INSTRUCTIONS TO FOLLOW =
Search the listing below for the string "Front" and copy every line where it occurs.

######

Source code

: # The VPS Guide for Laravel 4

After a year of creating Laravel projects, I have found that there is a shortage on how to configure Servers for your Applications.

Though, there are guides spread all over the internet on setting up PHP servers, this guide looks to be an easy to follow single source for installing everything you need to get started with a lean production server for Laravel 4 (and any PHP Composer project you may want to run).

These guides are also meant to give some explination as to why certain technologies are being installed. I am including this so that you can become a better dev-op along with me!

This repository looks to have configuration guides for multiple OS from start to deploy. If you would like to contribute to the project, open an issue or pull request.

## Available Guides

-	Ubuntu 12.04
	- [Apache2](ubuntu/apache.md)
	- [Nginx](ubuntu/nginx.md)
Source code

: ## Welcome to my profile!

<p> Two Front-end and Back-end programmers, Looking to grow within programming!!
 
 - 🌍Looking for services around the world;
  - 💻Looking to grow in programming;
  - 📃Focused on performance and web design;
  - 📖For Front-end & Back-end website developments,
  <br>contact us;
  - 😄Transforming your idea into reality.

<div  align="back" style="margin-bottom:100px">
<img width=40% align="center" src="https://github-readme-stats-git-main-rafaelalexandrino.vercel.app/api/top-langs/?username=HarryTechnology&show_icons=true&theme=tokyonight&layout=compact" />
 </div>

######

FINISHED TASK =
<p> Two Front-end and Back-end programmers, Looking to grow within programming!!
  - 📖For Front-end & Back-end website developments,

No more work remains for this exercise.